#### EXERCISE DETAILS:
Go through the listing below and count the lines with "woofer" in them. Only the count is needed.

#### THE INPUT:
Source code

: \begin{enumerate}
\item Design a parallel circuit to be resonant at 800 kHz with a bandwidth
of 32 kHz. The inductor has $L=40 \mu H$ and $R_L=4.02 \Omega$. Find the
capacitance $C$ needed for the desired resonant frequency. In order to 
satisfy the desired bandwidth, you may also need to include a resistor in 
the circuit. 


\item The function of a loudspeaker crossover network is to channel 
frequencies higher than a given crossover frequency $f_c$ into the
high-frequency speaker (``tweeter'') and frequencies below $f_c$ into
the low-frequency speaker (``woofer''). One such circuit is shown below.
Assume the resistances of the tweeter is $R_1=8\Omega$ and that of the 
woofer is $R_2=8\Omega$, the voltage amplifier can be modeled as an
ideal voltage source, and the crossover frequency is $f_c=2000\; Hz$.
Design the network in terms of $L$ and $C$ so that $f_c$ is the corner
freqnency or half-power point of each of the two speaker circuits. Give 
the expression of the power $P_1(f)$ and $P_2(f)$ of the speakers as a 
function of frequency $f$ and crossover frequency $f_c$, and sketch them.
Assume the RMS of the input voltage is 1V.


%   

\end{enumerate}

#### SOLVED EXERCISE:
2